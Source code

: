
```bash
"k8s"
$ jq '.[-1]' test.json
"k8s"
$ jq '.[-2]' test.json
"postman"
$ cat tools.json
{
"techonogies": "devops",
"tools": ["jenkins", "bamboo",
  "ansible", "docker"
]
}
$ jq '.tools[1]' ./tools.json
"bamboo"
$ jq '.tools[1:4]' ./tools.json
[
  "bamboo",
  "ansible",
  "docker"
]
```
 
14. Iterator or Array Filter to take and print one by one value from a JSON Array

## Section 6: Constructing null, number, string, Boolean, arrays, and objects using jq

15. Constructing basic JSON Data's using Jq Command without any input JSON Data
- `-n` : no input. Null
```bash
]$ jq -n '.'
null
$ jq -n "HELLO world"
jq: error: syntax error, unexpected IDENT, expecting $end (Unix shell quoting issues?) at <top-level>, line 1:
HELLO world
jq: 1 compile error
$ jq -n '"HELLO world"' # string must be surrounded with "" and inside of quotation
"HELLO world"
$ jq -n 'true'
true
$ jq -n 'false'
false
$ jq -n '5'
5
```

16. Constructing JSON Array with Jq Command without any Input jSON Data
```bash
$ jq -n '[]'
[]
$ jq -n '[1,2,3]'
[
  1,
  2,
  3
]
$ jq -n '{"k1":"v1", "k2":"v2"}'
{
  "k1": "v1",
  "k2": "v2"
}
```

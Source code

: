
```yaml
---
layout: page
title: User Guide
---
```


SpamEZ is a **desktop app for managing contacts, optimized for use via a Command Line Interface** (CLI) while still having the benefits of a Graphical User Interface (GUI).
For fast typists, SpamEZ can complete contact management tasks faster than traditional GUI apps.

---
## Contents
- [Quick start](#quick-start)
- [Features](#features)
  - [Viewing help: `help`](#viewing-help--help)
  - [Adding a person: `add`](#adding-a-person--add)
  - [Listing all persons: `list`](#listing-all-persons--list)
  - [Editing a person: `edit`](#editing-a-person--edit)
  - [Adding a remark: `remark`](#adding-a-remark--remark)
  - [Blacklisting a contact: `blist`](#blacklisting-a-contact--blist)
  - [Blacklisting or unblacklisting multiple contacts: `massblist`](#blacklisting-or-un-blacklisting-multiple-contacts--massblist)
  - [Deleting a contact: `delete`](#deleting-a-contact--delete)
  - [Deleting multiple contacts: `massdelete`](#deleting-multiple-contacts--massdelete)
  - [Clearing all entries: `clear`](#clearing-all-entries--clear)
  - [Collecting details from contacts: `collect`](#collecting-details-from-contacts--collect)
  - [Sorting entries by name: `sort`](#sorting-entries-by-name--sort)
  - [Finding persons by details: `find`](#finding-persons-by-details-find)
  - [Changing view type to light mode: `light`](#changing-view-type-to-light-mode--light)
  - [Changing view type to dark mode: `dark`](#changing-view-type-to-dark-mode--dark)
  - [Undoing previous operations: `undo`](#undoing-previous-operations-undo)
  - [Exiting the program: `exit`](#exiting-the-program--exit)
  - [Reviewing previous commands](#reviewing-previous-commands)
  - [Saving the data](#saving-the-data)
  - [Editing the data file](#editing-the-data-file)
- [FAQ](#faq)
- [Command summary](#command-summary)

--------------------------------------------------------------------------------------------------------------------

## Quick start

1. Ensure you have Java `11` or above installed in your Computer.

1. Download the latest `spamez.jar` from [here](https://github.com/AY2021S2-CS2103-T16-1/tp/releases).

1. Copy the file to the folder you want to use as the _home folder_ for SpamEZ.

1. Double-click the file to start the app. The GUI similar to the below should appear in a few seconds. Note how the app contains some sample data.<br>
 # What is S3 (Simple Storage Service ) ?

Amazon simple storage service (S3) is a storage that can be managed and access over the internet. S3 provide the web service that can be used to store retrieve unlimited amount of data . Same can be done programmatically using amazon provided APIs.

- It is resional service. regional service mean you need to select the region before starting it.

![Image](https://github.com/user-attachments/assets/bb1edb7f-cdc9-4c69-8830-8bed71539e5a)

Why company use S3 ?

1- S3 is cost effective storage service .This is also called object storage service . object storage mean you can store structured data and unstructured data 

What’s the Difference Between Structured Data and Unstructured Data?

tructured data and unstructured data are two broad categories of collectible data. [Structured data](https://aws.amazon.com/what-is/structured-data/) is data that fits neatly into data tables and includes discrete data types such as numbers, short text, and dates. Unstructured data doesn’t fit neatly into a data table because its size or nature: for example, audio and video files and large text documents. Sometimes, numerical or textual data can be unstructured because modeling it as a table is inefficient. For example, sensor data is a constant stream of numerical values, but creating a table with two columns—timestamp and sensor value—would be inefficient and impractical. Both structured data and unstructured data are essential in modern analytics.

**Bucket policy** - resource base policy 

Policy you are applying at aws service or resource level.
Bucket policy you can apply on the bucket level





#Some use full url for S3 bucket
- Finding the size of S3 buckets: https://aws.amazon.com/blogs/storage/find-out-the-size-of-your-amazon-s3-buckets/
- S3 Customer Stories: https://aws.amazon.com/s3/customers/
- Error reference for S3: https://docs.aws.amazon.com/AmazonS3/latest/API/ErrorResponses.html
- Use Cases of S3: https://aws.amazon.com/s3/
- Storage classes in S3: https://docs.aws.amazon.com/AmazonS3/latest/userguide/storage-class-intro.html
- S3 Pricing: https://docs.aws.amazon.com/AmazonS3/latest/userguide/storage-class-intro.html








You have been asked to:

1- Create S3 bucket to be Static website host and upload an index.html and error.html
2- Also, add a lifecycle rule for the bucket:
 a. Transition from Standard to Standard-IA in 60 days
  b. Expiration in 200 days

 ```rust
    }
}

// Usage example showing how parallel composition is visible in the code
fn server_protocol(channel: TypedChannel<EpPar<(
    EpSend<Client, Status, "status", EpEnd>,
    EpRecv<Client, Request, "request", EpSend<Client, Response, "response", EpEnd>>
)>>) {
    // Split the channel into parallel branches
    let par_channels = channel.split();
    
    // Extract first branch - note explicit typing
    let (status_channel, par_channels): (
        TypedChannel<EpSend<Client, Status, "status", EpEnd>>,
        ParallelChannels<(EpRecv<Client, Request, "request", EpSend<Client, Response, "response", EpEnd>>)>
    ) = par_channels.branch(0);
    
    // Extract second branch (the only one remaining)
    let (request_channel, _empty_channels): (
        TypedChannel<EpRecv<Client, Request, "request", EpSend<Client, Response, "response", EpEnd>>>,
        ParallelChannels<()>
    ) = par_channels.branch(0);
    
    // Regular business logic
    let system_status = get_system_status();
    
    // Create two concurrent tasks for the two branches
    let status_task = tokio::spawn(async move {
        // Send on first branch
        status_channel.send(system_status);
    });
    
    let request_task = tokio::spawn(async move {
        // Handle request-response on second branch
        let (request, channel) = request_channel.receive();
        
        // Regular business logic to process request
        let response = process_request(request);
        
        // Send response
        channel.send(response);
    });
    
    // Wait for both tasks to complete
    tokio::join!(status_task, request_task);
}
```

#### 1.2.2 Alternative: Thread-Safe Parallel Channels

++++++++++++++++++++

• ASSIGNED TASK:
Each line from the material above that mentions the word "multiple" needs to be copied.

• ANSWER BOX:
  - [Blacklisting or unblacklisting multiple contacts: `massblist`](#blacklisting-or-un-blacklisting-multiple-contacts--massblist)
  - [Deleting multiple contacts: `massdelete`](#deleting-multiple-contacts--massdelete)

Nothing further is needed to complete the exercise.